別アングル 小竹康裕 episode.3

別アングルは柏崎の魅力的な人を取材して、その人の情熱や生き方を紹介するインタビュー記事です。
お話を伺うのは、仕事、遊び、趣味など、何かひとつのことに打ち込む人たち。動機は、好きだから、楽しいから、気が付いたらやっていたからと、いたってシンプル。
それが結果として人を喜ばせ、地域のためになっている。
別アングルから見るとまちづくりになっている。
魅力的なひとの存在に気づけば、またさらに柏崎が好きになれるはず。
そんな想いでこの記事を書きます。

小竹康裕

柏崎市出身。
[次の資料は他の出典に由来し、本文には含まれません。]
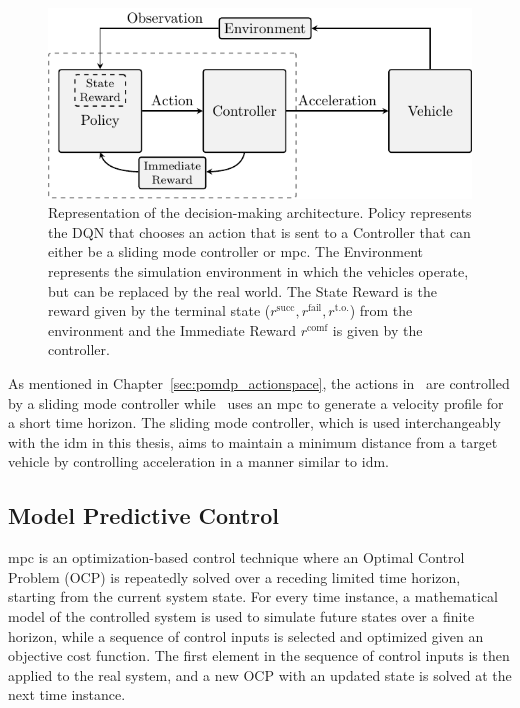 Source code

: \begin{figure}
	\centering
	\includegraphics[width=0.8\columnwidth]{YourThesis/papers/mpc/figures/figures-architecture.pdf}
	\caption{Representation of the decision-making architecture. Policy represents the DQN that chooses an action that is sent to a Controller that can either be a sliding mode controller or \gls{mpc}. The Environment represents the simulation environment in which the vehicles operate, but can be replaced by the real world. The State Reward is the reward given by the terminal state ($r^\mathrm{succ},r^\mathrm{fail},r^\mathrm{t.o.}$) from the environment and the Immediate Reward $r^\mathrm{comf}$ is given by the controller.}
	\label{fig:mpc_architecture}
\end{figure}

As mentioned in Chapter~\ref{sec:pomdp_actionspace}, the actions in \paperLSTM \ are controlled by a sliding mode controller while \paperMPC \ uses an \gls{mpc} to generate a velocity profile for a short time horizon. 
The sliding mode controller, which is used interchangeably with the \gls{idm} in this thesis, aims to maintain a minimum distance from a target vehicle by controlling acceleration in a manner similar to \gls{idm}. 

\subsection{Model Predictive Control}
\gls{mpc} is an optimization-based control technique where an Optimal Control Problem (OCP) is repeatedly solved over a receding limited time horizon, starting from the current system state. For every time instance, a mathematical model of the controlled system is used to simulate future states over a finite horizon, while a sequence of control inputs is selected and optimized given an objective cost function. The first element in the sequence of control inputs is then applied to the real system, and a new OCP with an updated state is solved at the next time instance.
株式会社juraice 代表取締役。
市内高校を卒業後、飲食店開業を目指し新潟市で修行。
同時にインターネットで通販事業を開始。
柏崎に拠点を移し通販の事業所を設立。
2023年6月に地域活動支援センターから就労までの一体型施設をオープン予定。

トラブルを乗り越え、他人の気持ちにも目がいくようになる。
自分達の店が一位を取るということは取れていないお店がいるということ。
他の店に負けじといろんな手を打ってきたけど、その人たちにとっては嫌なコトだったんだなって。
インターネットとは言ってもやっぱり人と繋がっているんだ。 人のいやがることはしないと決めた。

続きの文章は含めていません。